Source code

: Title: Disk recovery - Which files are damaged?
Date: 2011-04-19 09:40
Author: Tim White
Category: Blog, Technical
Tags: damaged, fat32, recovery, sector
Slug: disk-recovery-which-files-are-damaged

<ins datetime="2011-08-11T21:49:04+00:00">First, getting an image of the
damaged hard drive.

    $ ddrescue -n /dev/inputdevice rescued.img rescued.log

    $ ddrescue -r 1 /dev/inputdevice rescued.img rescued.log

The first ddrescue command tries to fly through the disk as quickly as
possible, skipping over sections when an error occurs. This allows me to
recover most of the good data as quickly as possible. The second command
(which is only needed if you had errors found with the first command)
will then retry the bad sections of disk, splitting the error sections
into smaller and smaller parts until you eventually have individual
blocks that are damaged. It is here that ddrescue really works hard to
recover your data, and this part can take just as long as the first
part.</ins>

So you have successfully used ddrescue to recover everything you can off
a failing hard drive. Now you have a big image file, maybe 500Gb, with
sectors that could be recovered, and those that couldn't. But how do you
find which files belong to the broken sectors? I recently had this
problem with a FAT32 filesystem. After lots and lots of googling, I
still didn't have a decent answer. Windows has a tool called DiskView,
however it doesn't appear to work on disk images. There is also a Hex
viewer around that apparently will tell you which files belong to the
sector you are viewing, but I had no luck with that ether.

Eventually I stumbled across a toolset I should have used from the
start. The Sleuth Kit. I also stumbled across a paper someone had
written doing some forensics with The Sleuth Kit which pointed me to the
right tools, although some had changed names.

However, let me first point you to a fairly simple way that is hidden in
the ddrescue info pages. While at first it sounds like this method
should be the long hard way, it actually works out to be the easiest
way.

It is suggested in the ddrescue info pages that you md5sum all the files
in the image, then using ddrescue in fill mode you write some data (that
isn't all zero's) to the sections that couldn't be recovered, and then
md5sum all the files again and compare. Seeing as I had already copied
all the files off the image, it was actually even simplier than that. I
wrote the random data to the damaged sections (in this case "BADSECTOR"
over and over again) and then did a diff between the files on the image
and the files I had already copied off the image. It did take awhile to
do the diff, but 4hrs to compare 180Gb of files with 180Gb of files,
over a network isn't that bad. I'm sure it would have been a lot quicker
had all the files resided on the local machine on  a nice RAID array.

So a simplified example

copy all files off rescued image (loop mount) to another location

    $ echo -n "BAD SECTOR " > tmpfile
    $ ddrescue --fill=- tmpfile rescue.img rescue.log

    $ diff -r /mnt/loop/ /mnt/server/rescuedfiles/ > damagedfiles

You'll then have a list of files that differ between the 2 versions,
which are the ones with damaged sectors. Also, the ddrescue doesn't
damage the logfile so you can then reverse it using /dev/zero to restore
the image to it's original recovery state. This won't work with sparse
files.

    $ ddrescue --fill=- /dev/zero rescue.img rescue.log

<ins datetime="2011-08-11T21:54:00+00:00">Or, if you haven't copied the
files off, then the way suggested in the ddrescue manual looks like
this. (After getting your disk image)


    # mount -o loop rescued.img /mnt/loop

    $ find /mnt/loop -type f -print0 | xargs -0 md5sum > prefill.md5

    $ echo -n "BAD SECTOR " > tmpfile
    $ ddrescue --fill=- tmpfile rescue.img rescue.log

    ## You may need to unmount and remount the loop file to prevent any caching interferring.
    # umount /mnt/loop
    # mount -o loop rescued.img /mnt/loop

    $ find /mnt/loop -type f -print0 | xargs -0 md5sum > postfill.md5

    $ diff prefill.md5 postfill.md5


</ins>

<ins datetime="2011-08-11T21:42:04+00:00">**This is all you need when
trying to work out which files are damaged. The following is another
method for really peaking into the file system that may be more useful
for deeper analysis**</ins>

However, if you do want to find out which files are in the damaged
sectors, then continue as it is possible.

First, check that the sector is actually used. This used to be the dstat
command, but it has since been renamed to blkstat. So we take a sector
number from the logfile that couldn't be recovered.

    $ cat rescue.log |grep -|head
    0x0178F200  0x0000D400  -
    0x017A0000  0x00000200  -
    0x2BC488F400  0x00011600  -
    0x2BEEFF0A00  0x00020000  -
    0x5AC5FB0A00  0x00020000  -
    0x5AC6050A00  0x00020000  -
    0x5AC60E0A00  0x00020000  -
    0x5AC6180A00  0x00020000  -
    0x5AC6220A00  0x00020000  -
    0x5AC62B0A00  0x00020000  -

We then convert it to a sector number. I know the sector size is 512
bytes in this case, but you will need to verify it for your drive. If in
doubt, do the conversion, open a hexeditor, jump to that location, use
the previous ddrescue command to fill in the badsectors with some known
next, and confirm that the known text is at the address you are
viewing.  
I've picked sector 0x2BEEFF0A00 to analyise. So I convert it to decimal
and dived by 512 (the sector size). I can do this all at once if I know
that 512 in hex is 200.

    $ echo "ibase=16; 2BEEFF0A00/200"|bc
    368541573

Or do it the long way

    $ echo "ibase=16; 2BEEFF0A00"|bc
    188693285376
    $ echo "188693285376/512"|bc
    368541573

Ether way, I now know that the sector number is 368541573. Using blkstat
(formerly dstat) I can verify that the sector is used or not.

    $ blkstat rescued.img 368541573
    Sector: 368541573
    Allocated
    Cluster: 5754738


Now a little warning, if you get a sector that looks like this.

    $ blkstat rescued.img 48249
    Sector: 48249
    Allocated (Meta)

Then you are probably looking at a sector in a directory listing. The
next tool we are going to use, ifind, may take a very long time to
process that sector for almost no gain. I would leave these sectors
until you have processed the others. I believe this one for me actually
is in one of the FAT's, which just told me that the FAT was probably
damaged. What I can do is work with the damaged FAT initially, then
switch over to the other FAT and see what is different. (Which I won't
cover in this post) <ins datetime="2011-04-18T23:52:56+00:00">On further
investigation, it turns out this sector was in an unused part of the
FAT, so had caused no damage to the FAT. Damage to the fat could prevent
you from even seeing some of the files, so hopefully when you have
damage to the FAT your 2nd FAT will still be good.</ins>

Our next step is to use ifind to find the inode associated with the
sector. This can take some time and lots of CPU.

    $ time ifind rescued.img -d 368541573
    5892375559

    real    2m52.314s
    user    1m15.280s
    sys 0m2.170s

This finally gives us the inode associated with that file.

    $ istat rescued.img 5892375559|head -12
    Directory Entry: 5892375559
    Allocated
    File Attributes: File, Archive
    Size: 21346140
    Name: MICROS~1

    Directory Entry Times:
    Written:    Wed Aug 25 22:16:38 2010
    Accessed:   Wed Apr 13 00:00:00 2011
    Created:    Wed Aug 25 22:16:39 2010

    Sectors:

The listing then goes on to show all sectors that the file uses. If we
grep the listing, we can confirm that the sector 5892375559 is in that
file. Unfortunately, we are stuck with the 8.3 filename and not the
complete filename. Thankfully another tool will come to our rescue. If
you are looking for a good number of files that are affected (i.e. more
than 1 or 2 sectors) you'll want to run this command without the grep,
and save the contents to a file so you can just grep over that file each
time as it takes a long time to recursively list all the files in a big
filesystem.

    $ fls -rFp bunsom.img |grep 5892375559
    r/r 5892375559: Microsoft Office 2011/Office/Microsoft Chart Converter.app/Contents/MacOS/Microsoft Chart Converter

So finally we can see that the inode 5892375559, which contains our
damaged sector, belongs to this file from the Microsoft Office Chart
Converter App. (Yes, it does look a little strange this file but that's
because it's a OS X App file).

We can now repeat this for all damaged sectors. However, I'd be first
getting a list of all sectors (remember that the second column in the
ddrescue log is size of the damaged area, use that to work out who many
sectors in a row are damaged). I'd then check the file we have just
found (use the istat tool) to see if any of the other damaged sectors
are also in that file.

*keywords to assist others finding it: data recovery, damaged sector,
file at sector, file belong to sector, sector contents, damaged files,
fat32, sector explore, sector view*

■ ■ ■ ■

EXERCISE
Look through the entries above, and wherever a line holds the word "probably", copy it.

ANSWER BOX
Then you are probably looking at a sector in a directory listing. The
is in one of the FAT's, which just told me that the FAT was probably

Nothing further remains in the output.